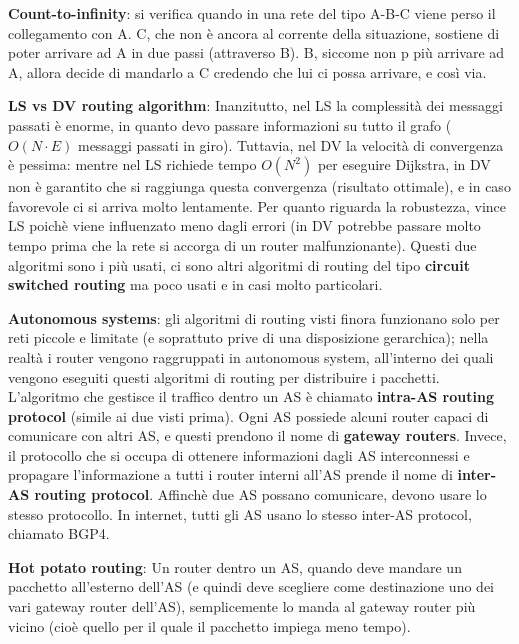 \documentclass[a4paper,10pt]{article} %
\renewcommand{\b}[1]{%
    {\textbf{#1}}}
\begin{document}
\b{Count-to-infinity}: si verifica quando in una rete del tipo A-B-C viene perso il collegamento con A. C, che non è ancora al corrente della situazione, sostiene di poter arrivare ad A in due passi (attraverso B). B, siccome non p più arrivare ad A, allora decide di mandarlo a C credendo che lui ci possa arrivare, e così via.

\b{LS vs DV routing algorithm}: Inanzitutto, nel LS la complessità dei messaggi passati è enorme, in quanto devo passare informazioni su tutto il grafo ($O(N \cdot E)$ messaggi passati in giro). Tuttavia, nel DV la velocità di convergenza è pessima: mentre nel LS richiede tempo $O(N^2)$ per eseguire Dijkstra, in DV non è garantito che si raggiunga questa convergenza (risultato ottimale), e in caso favorevole ci si arriva molto lentamente. Per quanto riguarda la robustezza, vince LS poichè viene influenzato meno dagli errori (in DV potrebbe passare molto tempo prima che la rete si accorga di un router malfunzionante). Questi due algoritmi sono i più usati, ci sono altri algoritmi di routing del tipo \b{circuit switched routing} ma poco usati e in casi molto particolari.

\b{Autonomous systems}: gli algoritmi di routing visti finora funzionano solo per reti piccole e limitate (e soprattuto prive di una disposizione gerarchica); nella realtà i router vengono raggruppati in autonomous system, all'interno dei quali vengono eseguiti questi algoritmi di routing per distribuire i pacchetti. L'algoritmo che gestisce il traffico dentro un AS è chiamato \b{intra-AS routing protocol} (simile ai due visti prima). Ogni AS possiede alcuni router capaci di comunicare con altri AS, e questi prendono il nome di \b{gateway routers}. Invece, il protocollo che si occupa di ottenere informazioni dagli AS interconnessi e propagare l'informazione a tutti i router interni all'AS prende il nome di \b{inter-AS routing protocol}. Affinchè due AS possano comunicare, devono usare lo stesso protocollo. In internet, tutti gli AS usano lo stesso inter-AS protocol, chiamato BGP4.

\b{Hot potato routing}: Un router dentro un AS, quando deve mandare un pacchetto all'esterno dell'AS (e quindi deve scegliere come destinazione uno dei vari gateway router dell'AS), semplicemente lo manda al gateway router più vicino (cioè quello per il quale il pacchetto impiega meno tempo).
\end{document}
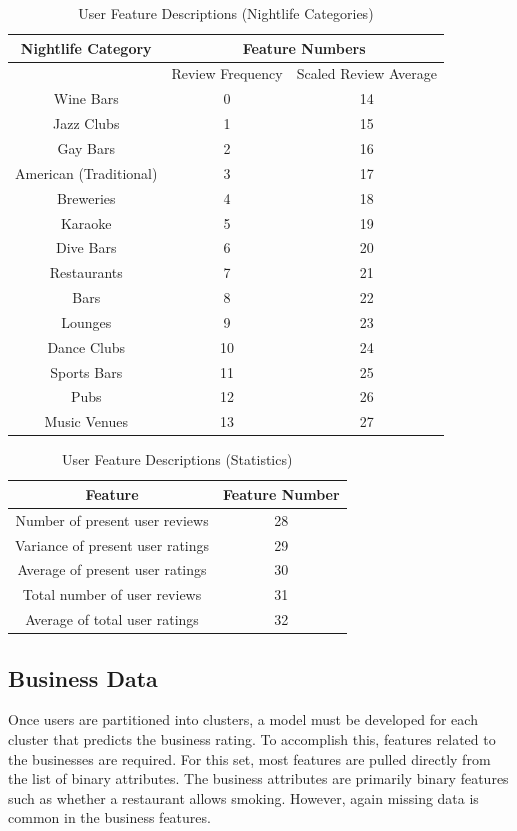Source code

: \documentclass[11pt]{article}
\begin{document}
\begin{table}[h!]
	\caption{User Feature Descriptions (Nightlife Categories)}
	\centering
	\begin{tabular}{c|c|c}
		Nightlife Category & \multicolumn{2}{c}{Feature Numbers} \\ \hline
		& Review Frequency & Scaled Review Average \\
		Wine Bars & 0 & 14 \\
		Jazz Clubs & 1 & 15\\
		Gay Bars & 2 & 16\\
		American (Traditional) & 3 & 17\\
		Breweries & 4 & 18\\
		Karaoke & 5 & 19\\
		Dive Bars & 6 & 20\\
		Restaurants & 7 & 21\\
		Bars & 8 & 22\\
		Lounges & 9 & 23\\
		Dance Clubs & 10 & 24\\
		Sports Bars & 11 & 25\\
		Pubs & 12 & 26\\
		Music Venues & 13 & 27\\
	\end{tabular}
	\label{tab:user_features2}
\end{table}

\begin{table}[h!]
	\caption{User Feature Descriptions (Statistics)}
	\centering
	\begin{tabular}{c|c}
		Feature & Feature Number \\ \hline
		Number of present user reviews & 28 \\
		Variance of present user ratings & 29 \\
		Average of present user ratings & 30 \\
		Total number of user reviews & 31 \\
		Average of total user ratings & 32 \\
	\end{tabular}
	\label{tab:user_features3}
\end{table}

\subsection{Business Data}

Once users are partitioned into clusters, a model must be developed for each cluster that predicts the business rating. To accomplish this, features related to the businesses are required. For this set, most features are pulled directly from the list of binary attributes. The business attributes are primarily binary features such as whether a restaurant allows smoking. However, again missing data is common in the business features.
\end{document}
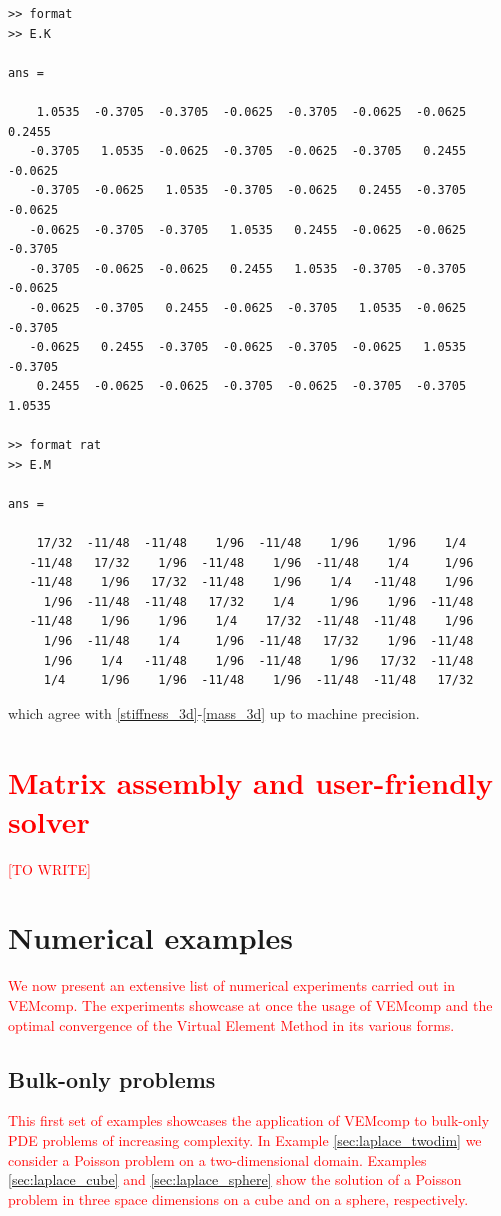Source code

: \documentclass[a4paper]{article}
\newcommand{\red}[1]{\textcolor{red}{#1}}
\begin{document}
\begin{lstlisting}
>> format
>> E.K

ans =

    1.0535  -0.3705  -0.3705  -0.0625  -0.3705  -0.0625  -0.0625   0.2455
   -0.3705   1.0535  -0.0625  -0.3705  -0.0625  -0.3705   0.2455  -0.0625
   -0.3705  -0.0625   1.0535  -0.3705  -0.0625   0.2455  -0.3705  -0.0625
   -0.0625  -0.3705  -0.3705   1.0535   0.2455  -0.0625  -0.0625  -0.3705
   -0.3705  -0.0625  -0.0625   0.2455   1.0535  -0.3705  -0.3705  -0.0625
   -0.0625  -0.3705   0.2455  -0.0625  -0.3705   1.0535  -0.0625  -0.3705
   -0.0625   0.2455  -0.3705  -0.0625  -0.3705  -0.0625   1.0535  -0.3705
    0.2455  -0.0625  -0.0625  -0.3705  -0.0625  -0.3705  -0.3705   1.0535
      
>> format rat
>> E.M

ans =

    17/32  -11/48  -11/48    1/96  -11/48    1/96    1/96    1/4
   -11/48   17/32    1/96  -11/48    1/96  -11/48    1/4     1/96
   -11/48    1/96   17/32  -11/48    1/96    1/4   -11/48    1/96    
     1/96  -11/48  -11/48   17/32    1/4     1/96    1/96  -11/48    
   -11/48    1/96    1/96    1/4    17/32  -11/48  -11/48    1/96    
     1/96  -11/48    1/4     1/96  -11/48   17/32    1/96  -11/48    
     1/96    1/4   -11/48    1/96  -11/48    1/96   17/32  -11/48    
     1/4     1/96    1/96  -11/48    1/96  -11/48  -11/48   17/32  
\end{lstlisting}

\noindent
which agree with \eqref{stiffness_3d}-\eqref{mass_3d} up to machine precision.

\section{\red{Matrix assembly and user-friendly solver}}
\label{sec:user_friendly_solver}
\red{[TO WRITE]}


\section{Numerical examples}
\label{sec:numerical_examples}
\red{We now present an extensive list of numerical experiments carried out in VEMcomp. The experiments showcase at once the usage of VEMcomp and the optimal convergence of the Virtual Element Method in its various forms.}


\subsection{Bulk-only problems}
\red{This first set of examples showcases the application of VEMcomp to bulk-only PDE problems of increasing complexity. In Example \ref{sec:laplace_twodim} we consider a Poisson problem on a two-dimensional domain. Examples \ref{sec:laplace_cube} and \ref{sec:laplace_sphere} show the solution of a Poisson problem in three space dimensions on a cube and on a sphere, respectively.}
\end{document}
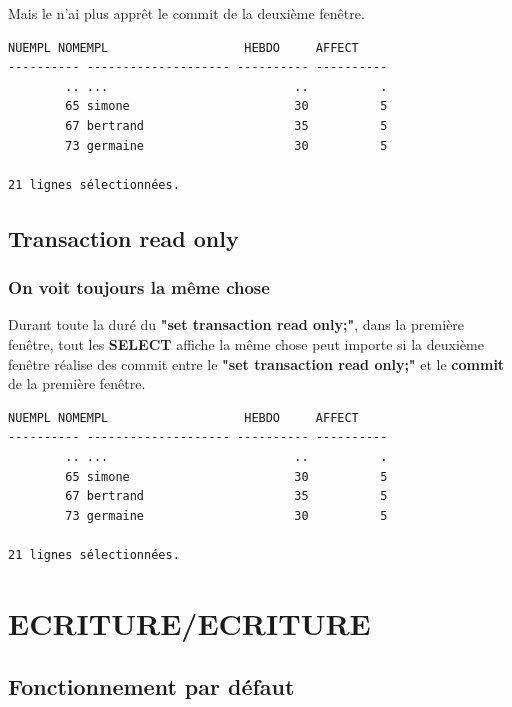 \documentclass{article}
\begin{document}
Mais le n'ai plus apprêt le commit de la deuxième fenêtre.
\begin{lstlisting}[caption= Dernier select * from employe;]
    NUEMPL NOMEMPL                   HEBDO     AFFECT
---------- -------------------- ---------- ----------
        .. ...                          ..          .
        65 simone                       30          5
        67 bertrand                     35          5
        73 germaine                     30          5

21 lignes sélectionnées. 
\end{lstlisting}


\subsection{Transaction read only}
\subsubsection{On voit toujours la même chose}

Durant toute la duré du \textbf{"set transaction read only;"}, dans la première fenêtre, tout les \textbf{SELECT} affiche la même chose peut importe si la deuxième fenêtre réalise des commit entre le \textbf{"set transaction read only;"} et le \textbf{commit} de la première fenêtre.

\begin{lstlisting}[caption= select * from employe;]
    NUEMPL NOMEMPL                   HEBDO     AFFECT
---------- -------------------- ---------- ----------
        .. ...                          ..          .
        65 simone                       30          5
        67 bertrand                     35          5
        73 germaine                     30          5

21 lignes sélectionnées. 
\end{lstlisting}

\section{ECRITURE/ECRITURE}
\subsection{Fonctionnement par défaut}
\end{document}
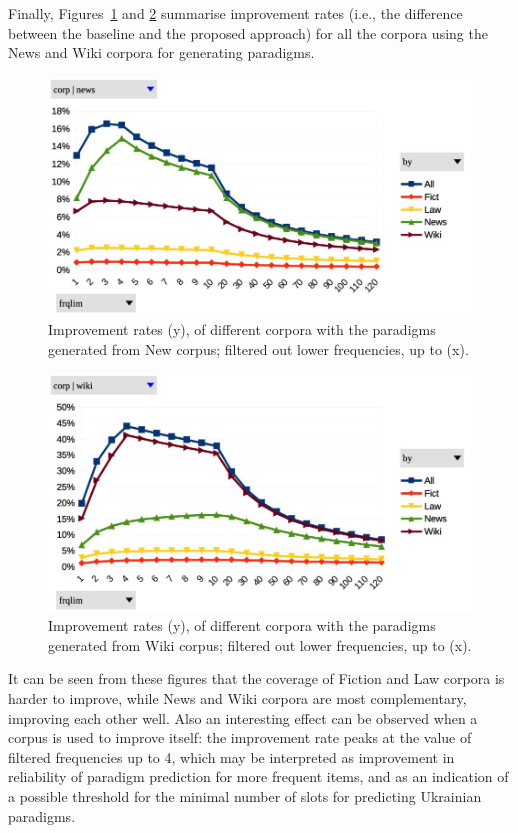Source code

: \documentclass[11pt,a4paper]{article}
\begin{document}
Finally, Figures~\ref{fig:pcDiffNoTypNews} and \ref{fig:pcDiffNoTypWiki} summarise improvement rates (i.e., the difference between the baseline and the proposed approach) for all the corpora using the News and Wiki corpora for generating paradigms.

\begin{figure}
	\includegraphics[width=\linewidth]{evaluation-improv-DiffNoTypNews.jpg}
	\caption{Improvement rates (y), of different corpora with the paradigms generated from New corpus; filtered out lower frequencies, up to (x).}
	\label{fig:pcDiffNoTypNews}
\end{figure}

\begin{figure}
	\includegraphics[width=\linewidth]{evaluation-improv-DiffNoTypWiki.jpg}
	\caption{Improvement rates (y), of different corpora with the paradigms generated from Wiki corpus; filtered out lower frequencies, up to (x).}
	\label{fig:pcDiffNoTypWiki}
\end{figure}


It can be seen from these figures that the coverage of Fiction and Law corpora is harder to improve, while News and Wiki corpora are most complementary, improving each other well. Also an interesting effect can be observed when a corpus is used to improve itself: the improvement rate peaks at the value of filtered frequencies up to 4, which may be interpreted as improvement in reliability of paradigm prediction for more frequent items, and as an indication of a possible threshold for the minimal number of slots for predicting Ukrainian paradigms.
\end{document}
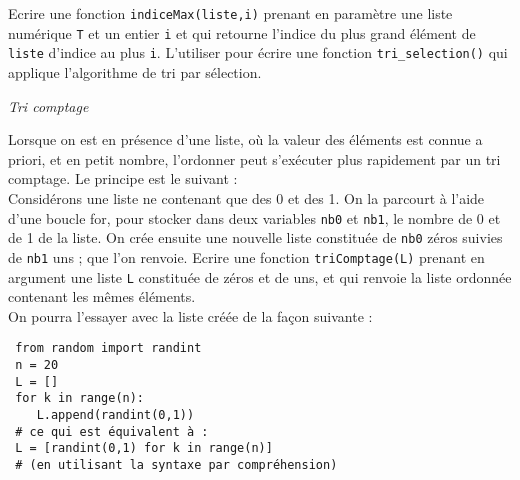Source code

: \ques Ecrire une fonction \texttt{indiceMax(liste,i)} prenant en paramètre une liste numérique \texttt{T} et un entier \texttt{i} et qui retourne l'indice du plus grand élément de \texttt{liste} d'indice au plus \texttt{i}.
\ques L'utiliser pour écrire une fonction \texttt{tri\_selection()} qui applique l'algorithme de tri par sélection.

\textit{Tri comptage}

Lorsque on est en présence d'une liste, où la valeur des éléments est connue a priori, et en petit nombre, l'ordonner peut s'exécuter plus rapidement par un tri comptage. Le principe est le suivant :\\
Considérons une liste ne contenant que des 0 et des 1. On la parcourt à l'aide d'une boucle for, pour stocker dans deux variables \texttt{nb0} et \texttt{nb1}, le nombre de 0 et de 1 de la liste. On crée ensuite une nouvelle liste constituée de \texttt{nb0} zéros suivies de \texttt{nb1} uns ; que l'on renvoie.
\ques Ecrire une fonction \texttt{triComptage(L)} prenant en argument une liste \texttt{L} constituée de zéros et de uns,  et qui renvoie la liste ordonnée contenant les mêmes éléments.\\
On pourra l'essayer avec la liste créée de la façon suivante :
\begin{verbatim}
 from random import randint
 n = 20
 L = []
 for k in range(n):
 	L.append(randint(0,1))
 # ce qui est équivalent à :
 L = [randint(0,1) for k in range(n)]
 # (en utilisant la syntaxe par compréhension)
 \end{verbatim}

◇ ◇ ◇

Instructions for the copy: start at the first entry, stop after the line containing "e così via.", keep every line exact, and drop the pictures.

 \documentclass[a4paper,10pt]{article} %
\renewcommand{\b}[1]{%
    {\textbf{#1}}}
\begin{document}
\b{Count-to-infinity}: si verifica quando in una rete del tipo A-B-C viene perso il collegamento con A. C, che non è ancora al corrente della situazione, sostiene di poter arrivare ad A in due passi (attraverso B). B, siccome non p più arrivare ad A, allora decide di mandarlo a C credendo che lui ci possa arrivare, e così via.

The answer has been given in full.